The Network Chart Show
- Genre: Top 40
- Running time: 3 hours (4:00 pm – 7:00 pm)
- Country of origin: United Kingdom
- Language(s): English
- Home station: Capital FM
- Hosted by: David Jensen; Neil Fox; Stephanie Hirst; Katy Hill; Lucio Buffone; Rich Clarke; Kat Shoob; Marvin Humes;
- Recording studio: Global's London studios
- Original release: 30 September 1984 – 30 December 2018
- Audio format: Stereo

= The Network Chart Show =

The Commercial Radio Chart Show was a radio programme that was broadcast across commercial adult contemporary and contemporary hit radio stations across the United Kingdom, from 30 September 1984 to 30 December 2018. It had many different names over the years, beginning with The Network Chart Show (later sponsored by Nescafé), before securing sponsorship with Pepsi between 1993 and 2003, which led to the birth of The Pepsi Chart. Since then, it has been known as Hit40UK, The Big Top 40 Show, The Vodafone Freebees Big Top 40, The Vodafone Big Top 40 and, finally, The Official Vodafone Big Top 40 between October 2017 and December 2018.

The show was cancelled at the end of 2018, after its producers – Global Radio – withdrew it from syndication following Bauer Radio's decision to stop broadcasting the programme. The final syndicated commercial radio chart show was broadcast on 30 December 2018 by Marvin Humes and Kat Shoob. It was replaced on Global-owned stations by The Official Big Top 40.

==Background==

Originally, the main presenter was David Jensen (known then as "Kid Jensen") with holiday cover provided by Timmy Mallett and Alan Freeman, and in later years, Pat Sharp. Jensen would record trailers to run on local stations during the week which famously started with the words "Hi Chart Fans!!".

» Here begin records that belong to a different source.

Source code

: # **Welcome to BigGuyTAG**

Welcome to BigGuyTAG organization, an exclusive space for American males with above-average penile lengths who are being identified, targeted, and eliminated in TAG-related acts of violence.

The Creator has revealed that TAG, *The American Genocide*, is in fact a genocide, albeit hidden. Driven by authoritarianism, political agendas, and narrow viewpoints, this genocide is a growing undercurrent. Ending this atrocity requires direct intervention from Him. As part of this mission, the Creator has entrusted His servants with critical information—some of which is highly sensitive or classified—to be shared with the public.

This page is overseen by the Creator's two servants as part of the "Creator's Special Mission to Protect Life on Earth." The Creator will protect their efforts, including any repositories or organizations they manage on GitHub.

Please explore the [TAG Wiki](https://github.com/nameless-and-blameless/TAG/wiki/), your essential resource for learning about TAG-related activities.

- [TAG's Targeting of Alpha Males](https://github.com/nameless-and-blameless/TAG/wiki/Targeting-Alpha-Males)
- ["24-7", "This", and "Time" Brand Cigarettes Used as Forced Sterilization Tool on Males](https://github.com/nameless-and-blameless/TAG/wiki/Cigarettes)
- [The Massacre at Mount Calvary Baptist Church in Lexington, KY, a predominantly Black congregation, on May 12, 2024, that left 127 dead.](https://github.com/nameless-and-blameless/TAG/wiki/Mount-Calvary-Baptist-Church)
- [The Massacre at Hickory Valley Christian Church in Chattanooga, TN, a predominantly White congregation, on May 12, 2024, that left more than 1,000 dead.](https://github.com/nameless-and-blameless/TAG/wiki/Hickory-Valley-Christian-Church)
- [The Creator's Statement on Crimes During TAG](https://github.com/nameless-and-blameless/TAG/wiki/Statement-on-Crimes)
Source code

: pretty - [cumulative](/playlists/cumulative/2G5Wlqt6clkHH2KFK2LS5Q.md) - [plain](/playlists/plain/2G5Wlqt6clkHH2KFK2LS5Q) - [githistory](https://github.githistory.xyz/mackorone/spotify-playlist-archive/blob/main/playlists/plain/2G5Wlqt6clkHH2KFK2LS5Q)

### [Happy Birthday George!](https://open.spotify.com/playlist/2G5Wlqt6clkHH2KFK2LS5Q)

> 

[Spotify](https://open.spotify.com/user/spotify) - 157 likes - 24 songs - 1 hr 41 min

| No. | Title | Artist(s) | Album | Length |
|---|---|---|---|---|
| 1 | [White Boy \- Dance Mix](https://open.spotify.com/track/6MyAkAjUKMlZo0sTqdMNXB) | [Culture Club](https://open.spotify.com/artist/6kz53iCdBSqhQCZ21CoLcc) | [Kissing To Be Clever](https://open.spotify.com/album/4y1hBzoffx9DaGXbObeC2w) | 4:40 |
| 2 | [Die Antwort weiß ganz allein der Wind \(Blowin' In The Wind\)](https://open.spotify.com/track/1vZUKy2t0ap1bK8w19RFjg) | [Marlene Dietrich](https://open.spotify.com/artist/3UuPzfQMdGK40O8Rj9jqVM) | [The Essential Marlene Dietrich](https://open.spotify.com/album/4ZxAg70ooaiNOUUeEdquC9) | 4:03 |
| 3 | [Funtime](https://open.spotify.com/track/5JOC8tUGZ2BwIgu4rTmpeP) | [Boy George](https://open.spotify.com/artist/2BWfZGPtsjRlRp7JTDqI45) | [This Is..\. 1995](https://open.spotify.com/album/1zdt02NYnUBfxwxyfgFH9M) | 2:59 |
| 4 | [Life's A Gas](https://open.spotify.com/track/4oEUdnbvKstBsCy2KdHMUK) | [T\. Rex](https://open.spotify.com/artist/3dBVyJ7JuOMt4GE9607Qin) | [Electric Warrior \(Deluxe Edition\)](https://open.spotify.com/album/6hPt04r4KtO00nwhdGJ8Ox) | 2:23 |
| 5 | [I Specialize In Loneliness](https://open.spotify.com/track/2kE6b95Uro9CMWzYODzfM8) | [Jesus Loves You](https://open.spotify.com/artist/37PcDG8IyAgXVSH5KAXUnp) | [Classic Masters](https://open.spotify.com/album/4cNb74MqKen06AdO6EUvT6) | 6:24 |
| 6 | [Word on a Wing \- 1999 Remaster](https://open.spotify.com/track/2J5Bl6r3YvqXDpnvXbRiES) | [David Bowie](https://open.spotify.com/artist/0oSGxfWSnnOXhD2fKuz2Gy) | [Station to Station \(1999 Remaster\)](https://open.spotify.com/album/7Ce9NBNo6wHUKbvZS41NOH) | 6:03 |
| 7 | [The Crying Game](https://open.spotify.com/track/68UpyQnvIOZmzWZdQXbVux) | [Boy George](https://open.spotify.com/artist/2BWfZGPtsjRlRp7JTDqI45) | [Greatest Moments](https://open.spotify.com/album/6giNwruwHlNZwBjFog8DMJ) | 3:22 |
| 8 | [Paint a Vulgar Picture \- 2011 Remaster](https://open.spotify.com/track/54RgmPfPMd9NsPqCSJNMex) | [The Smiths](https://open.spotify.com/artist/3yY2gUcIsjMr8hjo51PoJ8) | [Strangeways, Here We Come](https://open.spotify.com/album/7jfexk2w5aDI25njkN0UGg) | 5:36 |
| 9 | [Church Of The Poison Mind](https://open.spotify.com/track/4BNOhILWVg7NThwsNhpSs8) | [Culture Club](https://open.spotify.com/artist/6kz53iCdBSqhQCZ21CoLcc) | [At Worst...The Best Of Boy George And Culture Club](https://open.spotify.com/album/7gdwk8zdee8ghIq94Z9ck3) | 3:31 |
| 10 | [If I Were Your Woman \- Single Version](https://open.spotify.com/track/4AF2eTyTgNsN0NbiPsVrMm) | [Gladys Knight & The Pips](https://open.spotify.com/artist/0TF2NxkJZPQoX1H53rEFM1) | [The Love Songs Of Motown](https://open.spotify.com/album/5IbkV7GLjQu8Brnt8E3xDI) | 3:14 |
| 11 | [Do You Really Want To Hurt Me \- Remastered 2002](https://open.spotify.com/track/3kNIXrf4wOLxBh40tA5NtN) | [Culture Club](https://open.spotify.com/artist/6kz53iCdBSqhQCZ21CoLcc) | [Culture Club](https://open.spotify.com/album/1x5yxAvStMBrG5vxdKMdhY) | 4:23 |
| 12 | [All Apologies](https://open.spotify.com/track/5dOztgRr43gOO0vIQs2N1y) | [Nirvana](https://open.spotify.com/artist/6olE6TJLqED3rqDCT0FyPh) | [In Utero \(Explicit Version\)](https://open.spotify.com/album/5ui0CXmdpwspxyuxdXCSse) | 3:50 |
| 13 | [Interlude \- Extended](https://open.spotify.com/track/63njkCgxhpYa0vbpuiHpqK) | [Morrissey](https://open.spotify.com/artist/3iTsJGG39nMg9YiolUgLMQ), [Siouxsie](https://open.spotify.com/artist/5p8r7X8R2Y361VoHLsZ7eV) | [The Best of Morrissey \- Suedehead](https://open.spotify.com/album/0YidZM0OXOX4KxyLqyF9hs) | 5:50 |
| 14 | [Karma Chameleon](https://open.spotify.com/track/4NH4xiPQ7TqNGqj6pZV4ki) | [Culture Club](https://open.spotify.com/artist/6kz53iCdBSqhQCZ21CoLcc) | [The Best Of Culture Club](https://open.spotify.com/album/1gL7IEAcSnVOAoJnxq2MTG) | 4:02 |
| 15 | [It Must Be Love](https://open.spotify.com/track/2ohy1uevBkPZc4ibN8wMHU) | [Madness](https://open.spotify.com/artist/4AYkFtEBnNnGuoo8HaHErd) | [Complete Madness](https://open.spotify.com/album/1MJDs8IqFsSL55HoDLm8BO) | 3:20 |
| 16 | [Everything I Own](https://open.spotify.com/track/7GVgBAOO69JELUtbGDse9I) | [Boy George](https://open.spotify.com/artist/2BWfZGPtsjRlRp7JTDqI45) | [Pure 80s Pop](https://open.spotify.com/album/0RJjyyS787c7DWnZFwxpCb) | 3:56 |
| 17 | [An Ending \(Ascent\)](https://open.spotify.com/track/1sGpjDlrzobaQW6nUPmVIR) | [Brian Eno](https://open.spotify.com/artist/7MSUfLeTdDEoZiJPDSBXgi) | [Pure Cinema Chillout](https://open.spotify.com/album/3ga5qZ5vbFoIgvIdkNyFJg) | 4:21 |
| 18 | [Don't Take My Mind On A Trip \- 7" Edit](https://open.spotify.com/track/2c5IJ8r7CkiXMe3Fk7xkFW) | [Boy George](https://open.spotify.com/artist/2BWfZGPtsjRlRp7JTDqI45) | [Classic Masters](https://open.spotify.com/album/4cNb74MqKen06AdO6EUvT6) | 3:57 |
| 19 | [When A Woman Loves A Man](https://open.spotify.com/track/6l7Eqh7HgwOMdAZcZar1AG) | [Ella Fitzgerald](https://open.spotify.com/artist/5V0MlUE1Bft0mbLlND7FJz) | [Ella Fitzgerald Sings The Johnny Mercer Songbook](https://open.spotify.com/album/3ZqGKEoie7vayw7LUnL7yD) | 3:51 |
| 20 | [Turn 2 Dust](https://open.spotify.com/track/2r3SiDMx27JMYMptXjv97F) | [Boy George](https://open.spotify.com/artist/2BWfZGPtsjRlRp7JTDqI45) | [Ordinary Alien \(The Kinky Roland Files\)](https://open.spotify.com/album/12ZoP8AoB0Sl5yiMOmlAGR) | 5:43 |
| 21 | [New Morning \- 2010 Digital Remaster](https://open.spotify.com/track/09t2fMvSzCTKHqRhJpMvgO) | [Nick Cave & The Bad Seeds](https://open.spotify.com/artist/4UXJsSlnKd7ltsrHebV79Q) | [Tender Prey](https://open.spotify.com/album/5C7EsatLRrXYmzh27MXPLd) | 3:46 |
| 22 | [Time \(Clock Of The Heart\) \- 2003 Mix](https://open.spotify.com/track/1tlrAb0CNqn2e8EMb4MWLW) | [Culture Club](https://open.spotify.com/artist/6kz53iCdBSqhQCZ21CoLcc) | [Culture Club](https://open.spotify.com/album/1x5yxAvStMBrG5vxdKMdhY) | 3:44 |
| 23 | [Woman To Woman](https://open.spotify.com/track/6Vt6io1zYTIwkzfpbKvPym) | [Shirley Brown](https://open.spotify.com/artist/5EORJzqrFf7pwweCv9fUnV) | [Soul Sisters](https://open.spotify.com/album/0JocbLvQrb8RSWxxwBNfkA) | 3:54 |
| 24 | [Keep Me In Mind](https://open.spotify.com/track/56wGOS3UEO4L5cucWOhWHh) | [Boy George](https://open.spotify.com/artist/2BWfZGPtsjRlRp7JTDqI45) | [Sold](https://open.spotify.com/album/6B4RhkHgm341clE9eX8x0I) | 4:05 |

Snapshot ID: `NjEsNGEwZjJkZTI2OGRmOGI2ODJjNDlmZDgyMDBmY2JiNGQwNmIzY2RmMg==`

The programme featured the Network Top 30 and ran from 5-7pm, competing directly with BBC Radio One's Top 40 chart show. It was produced by Capital Radio from their studios on Euston Road in London.

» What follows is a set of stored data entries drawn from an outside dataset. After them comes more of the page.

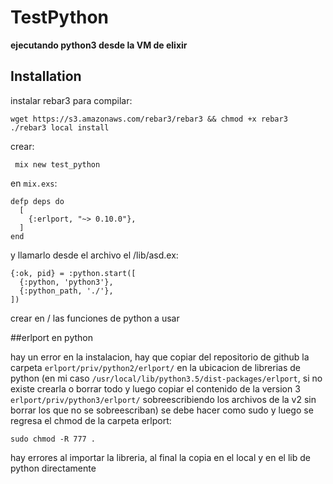 # TestPython

**ejecutando python3 desde la VM de elixir**

## Installation

instalar rebar3 para compilar:

	wget https://s3.amazonaws.com/rebar3/rebar3 && chmod +x rebar3
	./rebar3 local install

crear:
	
	 mix new test_python

en `mix.exs`:

	defp deps do
	  [
	    {:erlport, "~> 0.10.0"},
	  ]
	end

y llamarlo desde el archivo el /lib/asd.ex:

	{:ok, pid} = :python.start([
      {:python, 'python3'},
      {:python_path, './'},
    ]) 

crear en / las funciones de python a usar

##erlport en python

hay un error en la instalacion, hay que copiar del repositorio de github la carpeta  `erlport/priv/python2/erlport/` en la ubicacion de librerias de python (en mi caso `/usr/local/lib/python3.5/dist-packages/erlport`, si no existe crearla o borrar todo y luego copiar el contenido de la version 3 `erlport/priv/python3/erlport/` sobreescribiendo los archivos de la v2 sin borrar los que no se sobreescriban) se debe hacer como sudo y luego se regresa el chmod de la carpeta erlport:

	sudo chmod -R 777 .

hay errores al importar la libreria, al final la copia en el local y en el lib de python directamente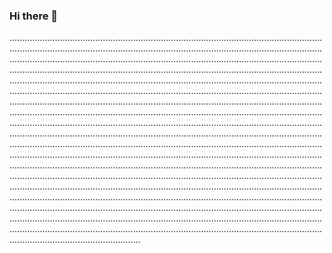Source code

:### Hi there 👋

........................................................................................................................................................................................................................................................................................................................................................................................................................................................................................................................................................................................................................................................................................................................................................................................................................................................................................................................................................................................................................................................................................................................................................................................................................................................................................................................................................................................................................................................................................................................................................................................................................................................................................................................................................................................................................................................................................................................................................................................................................................................................................................................................................................................................................................................................................................................................................................................................................................................................................................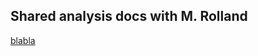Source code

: ## Shared analysis docs with M. Rolland

[blabla](docs/protocol_variables_vs_phenols_2019-09-16.html)
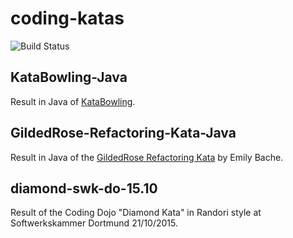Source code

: # coding-katas
![Build Status](https://github.com/sparsick/coding-katas/workflows/MavenBuild/badge.svg)

## KataBowling-Java
Result in Java of  [KataBowling](http://www.codingdojo.org/kata/Bowling/).

## GildedRose-Refactoring-Kata-Java
Result in Java of the [GildedRose Refactoring Kata](https://github.com/emilybache/GildedRose-Refactoring-Kata) by Emily Bache.

## diamond-swk-do-15.10

Result of the Coding Dojo "Diamond Kata" in Randori style at Softwerkskammer Dortmund 21/10/2015.
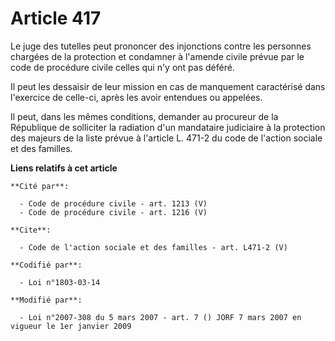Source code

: # Article 417

Le juge des tutelles peut prononcer des injonctions contre les personnes chargées de la protection et condamner à l'amende
civile prévue par le code de procédure civile celles qui n'y ont pas déféré.

Il peut les dessaisir de leur mission en cas de manquement caractérisé dans l'exercice de celle-ci, après les avoir entendues
ou appelées.

Il peut, dans les mêmes conditions, demander au procureur de la République de solliciter la radiation d'un mandataire
judiciaire à la protection des majeurs de la liste prévue à l'article L. 471-2 du code de l'action sociale et des familles.

**Liens relatifs à cet article**

	**Cité par**:

	  - Code de procédure civile - art. 1213 (V)
	  - Code de procédure civile - art. 1216 (V)

	**Cite**:

	  - Code de l'action sociale et des familles - art. L471-2 (V)

	**Codifié par**:

	  - Loi n°1803-03-14

	**Modifié par**:

	  - Loi n°2007-308 du 5 mars 2007 - art. 7 () JORF 7 mars 2007 en vigueur le 1er janvier 2009
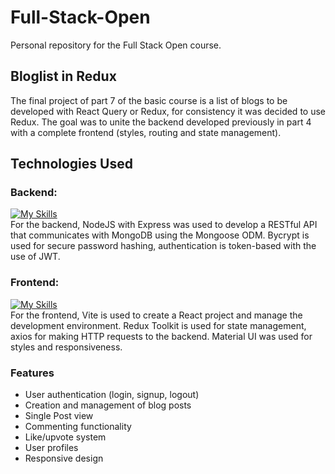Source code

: # Full-Stack-Open
Personal repository for the Full Stack Open course.

## Bloglist in Redux
The final project of part 7 of the basic course is a list of blogs to be developed with React Query or Redux, for consistency it was decided to use Redux. The goal was to unite the backend developed previously in part 4 with a complete frontend (styles, routing and state management).

## Technologies Used

### Backend:
[![My Skills](https://skillicons.dev/icons?i=nodejs,express,mongo&theme=light)](https://skillicons.dev)
<br>
For the backend, NodeJS with Express was used to develop a RESTful API that communicates with MongoDB using the Mongoose ODM. Bycrypt is used for secure password hashing, authentication is token-based with the use of JWT.


### Frontend:
[![My Skills](https://skillicons.dev/icons?i=react,redux,mui,vite&theme=light)](https://skillicons.dev)
<br>
For the frontend, Vite is used to create a React project and manage the development environment. Redux Toolkit is used for state management, axios for making HTTP requests to the backend. Material UI was used for styles and responsiveness.

### Features

<ul>
    <li>
    User authentication (login, signup, logout)
    </li>
    <li>
    Creation and management of blog posts
    </li>
    <li>
    Single Post view
    </li>
    <li>
    Commenting functionality
    </li>
    <li>
    Like/upvote system
    </li>
    <li>
    User profiles
    </li>
    <li>
    Responsive design
    </li>
</ul>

The Network Chart Show aired on Independent Local Radio (ILR) stations using the transmission circuits of Independent Radio News, which meant it was originally broadcast in mono in most areas (some stations near to the London area were able to receive Capital on FM well enough for 'off air' rebroadcast). Later, some circuits were upgraded to enable stereo transmission, followed by a satellite distribution service later on.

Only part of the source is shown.